Work instruction: In the lines below, look for "repository". Copy each line where it appears.

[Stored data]
########
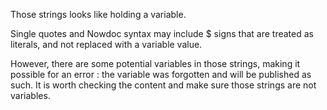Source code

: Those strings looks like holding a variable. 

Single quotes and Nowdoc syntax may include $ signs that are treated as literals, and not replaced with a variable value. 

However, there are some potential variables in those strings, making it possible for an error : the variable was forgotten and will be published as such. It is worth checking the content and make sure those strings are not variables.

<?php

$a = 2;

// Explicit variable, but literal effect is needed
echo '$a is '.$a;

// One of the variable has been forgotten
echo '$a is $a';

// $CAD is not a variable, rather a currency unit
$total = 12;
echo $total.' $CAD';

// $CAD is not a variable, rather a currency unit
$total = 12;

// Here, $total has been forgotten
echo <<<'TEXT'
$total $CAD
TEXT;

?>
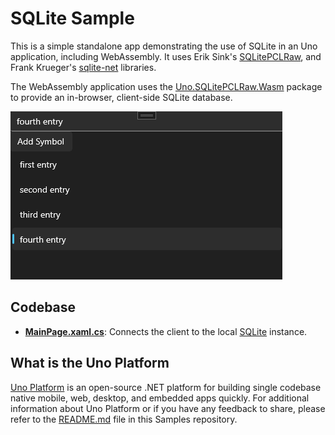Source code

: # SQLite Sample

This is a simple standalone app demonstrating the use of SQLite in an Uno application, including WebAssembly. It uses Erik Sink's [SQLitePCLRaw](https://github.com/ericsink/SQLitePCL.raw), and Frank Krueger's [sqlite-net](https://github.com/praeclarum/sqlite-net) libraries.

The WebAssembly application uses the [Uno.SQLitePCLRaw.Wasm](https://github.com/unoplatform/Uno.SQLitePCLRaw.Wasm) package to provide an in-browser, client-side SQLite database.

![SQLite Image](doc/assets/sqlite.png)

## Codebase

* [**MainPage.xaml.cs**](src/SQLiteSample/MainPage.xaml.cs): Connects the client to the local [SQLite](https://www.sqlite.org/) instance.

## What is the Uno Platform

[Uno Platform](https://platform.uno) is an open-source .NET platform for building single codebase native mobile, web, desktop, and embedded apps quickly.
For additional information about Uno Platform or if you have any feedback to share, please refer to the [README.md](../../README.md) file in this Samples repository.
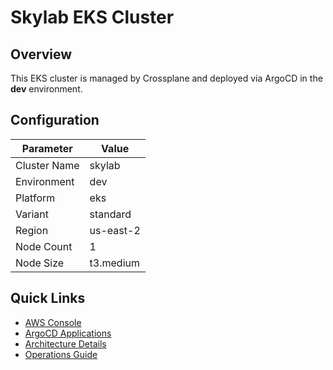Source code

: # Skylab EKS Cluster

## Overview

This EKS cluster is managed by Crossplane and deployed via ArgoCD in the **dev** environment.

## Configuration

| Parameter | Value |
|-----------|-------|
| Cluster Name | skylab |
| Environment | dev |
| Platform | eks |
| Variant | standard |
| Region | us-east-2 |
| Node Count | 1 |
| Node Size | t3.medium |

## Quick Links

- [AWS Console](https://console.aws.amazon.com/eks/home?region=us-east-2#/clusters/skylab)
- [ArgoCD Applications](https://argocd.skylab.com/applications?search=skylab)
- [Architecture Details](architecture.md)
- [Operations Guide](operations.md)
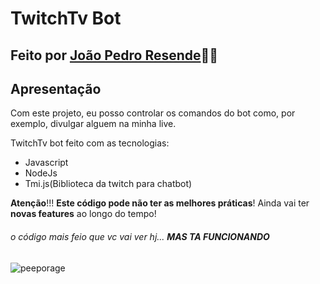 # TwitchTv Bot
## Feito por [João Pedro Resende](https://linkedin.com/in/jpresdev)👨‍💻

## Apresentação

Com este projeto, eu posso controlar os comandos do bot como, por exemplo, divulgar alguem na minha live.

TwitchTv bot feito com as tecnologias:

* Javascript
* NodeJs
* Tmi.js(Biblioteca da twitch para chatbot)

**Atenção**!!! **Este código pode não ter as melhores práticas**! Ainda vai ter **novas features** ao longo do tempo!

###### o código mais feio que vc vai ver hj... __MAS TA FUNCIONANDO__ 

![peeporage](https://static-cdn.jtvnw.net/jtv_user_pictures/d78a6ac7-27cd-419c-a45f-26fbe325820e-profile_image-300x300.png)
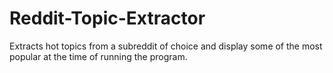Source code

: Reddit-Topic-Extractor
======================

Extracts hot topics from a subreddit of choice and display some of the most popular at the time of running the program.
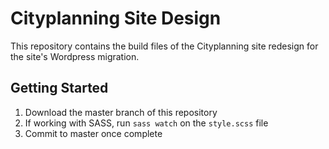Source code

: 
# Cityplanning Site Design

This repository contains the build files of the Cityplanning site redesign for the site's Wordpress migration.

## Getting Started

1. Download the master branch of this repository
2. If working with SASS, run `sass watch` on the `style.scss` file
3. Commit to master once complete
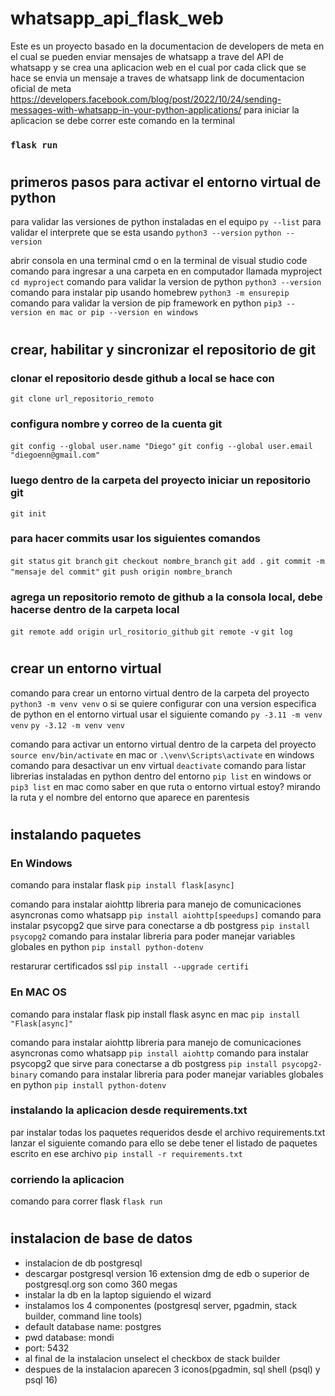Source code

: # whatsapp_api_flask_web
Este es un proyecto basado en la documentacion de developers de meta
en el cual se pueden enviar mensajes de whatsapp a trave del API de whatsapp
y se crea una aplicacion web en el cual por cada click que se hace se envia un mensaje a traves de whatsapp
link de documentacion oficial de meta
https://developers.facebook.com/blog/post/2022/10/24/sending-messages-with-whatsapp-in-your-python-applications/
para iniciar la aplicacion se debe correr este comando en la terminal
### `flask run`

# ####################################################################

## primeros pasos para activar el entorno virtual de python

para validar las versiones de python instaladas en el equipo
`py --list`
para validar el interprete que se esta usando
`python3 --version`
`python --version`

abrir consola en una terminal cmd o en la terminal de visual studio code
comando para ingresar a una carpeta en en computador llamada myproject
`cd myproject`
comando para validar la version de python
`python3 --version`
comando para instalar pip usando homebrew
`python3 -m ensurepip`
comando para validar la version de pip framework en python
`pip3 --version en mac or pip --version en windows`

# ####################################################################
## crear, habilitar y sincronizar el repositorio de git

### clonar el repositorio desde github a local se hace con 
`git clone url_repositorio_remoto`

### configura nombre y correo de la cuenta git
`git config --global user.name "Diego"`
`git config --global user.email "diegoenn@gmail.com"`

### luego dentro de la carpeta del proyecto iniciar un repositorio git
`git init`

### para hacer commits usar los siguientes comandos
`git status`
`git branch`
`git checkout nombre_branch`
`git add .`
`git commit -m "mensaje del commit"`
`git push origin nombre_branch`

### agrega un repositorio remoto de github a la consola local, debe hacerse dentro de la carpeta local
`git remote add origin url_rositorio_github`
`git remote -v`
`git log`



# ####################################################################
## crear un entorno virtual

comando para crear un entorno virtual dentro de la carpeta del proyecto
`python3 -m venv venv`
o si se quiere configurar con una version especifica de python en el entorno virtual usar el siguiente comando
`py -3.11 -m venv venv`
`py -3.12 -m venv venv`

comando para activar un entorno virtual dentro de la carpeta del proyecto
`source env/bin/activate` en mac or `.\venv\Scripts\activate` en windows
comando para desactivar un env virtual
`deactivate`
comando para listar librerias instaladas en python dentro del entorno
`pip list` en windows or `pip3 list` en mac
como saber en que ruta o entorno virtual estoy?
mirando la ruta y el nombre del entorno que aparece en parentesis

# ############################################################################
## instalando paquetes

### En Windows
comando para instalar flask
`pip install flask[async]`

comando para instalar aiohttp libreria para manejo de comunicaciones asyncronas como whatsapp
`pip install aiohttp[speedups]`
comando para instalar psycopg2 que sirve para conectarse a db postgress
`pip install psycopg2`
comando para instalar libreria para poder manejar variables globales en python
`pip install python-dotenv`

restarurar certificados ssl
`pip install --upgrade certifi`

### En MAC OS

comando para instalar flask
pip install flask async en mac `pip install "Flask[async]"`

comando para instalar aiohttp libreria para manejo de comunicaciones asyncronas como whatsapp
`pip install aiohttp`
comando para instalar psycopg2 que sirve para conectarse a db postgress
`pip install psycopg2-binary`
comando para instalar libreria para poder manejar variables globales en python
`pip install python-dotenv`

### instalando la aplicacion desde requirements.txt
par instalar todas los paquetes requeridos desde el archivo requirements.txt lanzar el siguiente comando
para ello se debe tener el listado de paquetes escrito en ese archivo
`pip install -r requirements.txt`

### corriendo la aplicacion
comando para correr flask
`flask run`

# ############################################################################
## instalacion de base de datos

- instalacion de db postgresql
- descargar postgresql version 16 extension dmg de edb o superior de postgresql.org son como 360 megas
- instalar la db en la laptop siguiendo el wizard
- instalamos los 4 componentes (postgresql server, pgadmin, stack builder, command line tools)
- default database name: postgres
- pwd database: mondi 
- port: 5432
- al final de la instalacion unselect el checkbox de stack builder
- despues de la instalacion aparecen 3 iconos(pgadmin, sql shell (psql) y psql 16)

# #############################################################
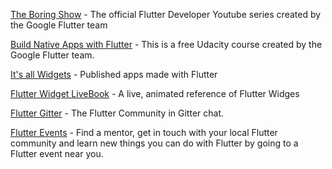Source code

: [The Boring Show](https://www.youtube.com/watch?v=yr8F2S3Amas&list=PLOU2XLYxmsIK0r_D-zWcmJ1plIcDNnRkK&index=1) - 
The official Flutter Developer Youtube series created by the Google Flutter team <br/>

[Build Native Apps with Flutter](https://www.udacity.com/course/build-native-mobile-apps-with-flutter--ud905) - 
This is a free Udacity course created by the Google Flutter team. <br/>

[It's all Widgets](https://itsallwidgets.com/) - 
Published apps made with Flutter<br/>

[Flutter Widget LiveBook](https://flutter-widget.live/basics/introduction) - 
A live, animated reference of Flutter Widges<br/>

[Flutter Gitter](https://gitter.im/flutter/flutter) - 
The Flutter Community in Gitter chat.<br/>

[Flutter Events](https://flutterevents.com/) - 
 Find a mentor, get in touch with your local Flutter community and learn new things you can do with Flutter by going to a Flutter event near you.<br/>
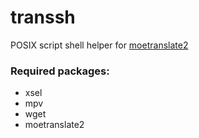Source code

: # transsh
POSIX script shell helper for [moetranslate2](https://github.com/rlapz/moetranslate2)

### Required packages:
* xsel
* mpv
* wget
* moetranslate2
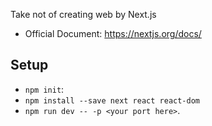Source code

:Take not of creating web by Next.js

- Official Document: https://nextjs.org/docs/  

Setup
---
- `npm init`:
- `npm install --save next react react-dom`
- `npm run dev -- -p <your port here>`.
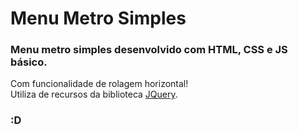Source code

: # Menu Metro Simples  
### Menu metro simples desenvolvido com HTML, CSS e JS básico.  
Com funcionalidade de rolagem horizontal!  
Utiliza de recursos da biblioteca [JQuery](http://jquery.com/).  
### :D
########
Task response:
For additional information about Uno Platform or if you have any feedback to share, please refer to the [README.md](../../README.md) file in this Samples repository.
This repository contains the build files of the Cityplanning site redesign for the site's Wordpress migration.
1. Download the master branch of this repository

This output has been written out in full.